== TASK ==
What lines in the data hold the string "модель"? Show them.
****
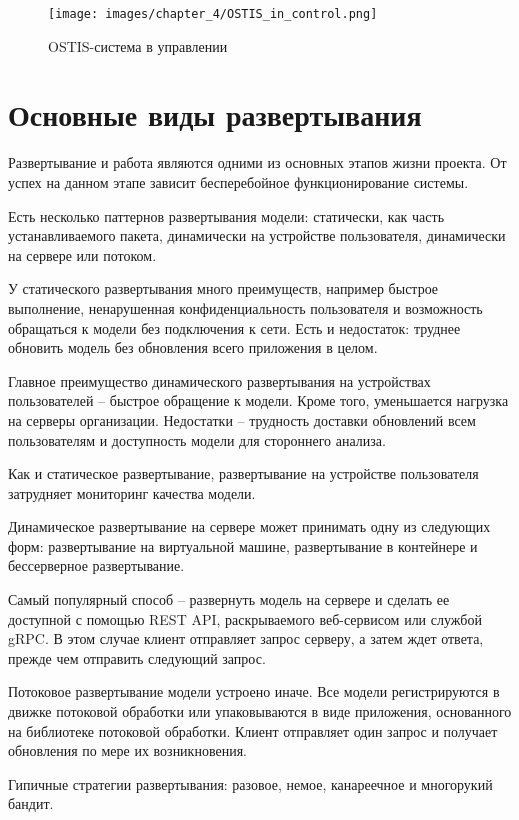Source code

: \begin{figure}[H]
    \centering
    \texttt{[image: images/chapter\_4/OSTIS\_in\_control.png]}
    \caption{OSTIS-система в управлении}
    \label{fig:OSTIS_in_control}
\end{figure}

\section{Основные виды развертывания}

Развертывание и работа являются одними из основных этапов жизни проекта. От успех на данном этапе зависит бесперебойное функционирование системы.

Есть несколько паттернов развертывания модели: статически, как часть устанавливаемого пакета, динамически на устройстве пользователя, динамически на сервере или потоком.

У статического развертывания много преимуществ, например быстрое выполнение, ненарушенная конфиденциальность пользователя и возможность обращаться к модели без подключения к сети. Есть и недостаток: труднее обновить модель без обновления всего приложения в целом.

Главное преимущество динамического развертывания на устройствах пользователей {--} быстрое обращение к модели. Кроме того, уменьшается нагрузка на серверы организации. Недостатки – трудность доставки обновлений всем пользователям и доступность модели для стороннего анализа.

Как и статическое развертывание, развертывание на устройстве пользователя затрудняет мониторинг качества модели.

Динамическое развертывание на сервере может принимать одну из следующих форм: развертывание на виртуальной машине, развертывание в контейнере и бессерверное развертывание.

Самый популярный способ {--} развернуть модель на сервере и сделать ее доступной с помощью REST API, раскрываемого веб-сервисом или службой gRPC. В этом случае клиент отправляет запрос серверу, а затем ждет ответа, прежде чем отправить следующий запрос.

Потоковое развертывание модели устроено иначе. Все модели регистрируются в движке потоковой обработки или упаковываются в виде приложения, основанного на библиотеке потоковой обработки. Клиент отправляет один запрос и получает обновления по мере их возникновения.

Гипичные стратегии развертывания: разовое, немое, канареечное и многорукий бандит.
****
== WRITTEN SOLUTION ==
У статического развертывания много преимуществ, например быстрое выполнение, ненарушенная конфиденциальность пользователя и возможность обращаться к модели без подключения к сети. Есть и недостаток: труднее обновить модель без обновления всего приложения в целом.
Самый популярный способ {--} развернуть модель на сервере и сделать ее доступной с помощью REST API, раскрываемого веб-сервисом или службой gRPC. В этом случае клиент отправляет запрос серверу, а затем ждет ответа, прежде чем отправить следующий запрос.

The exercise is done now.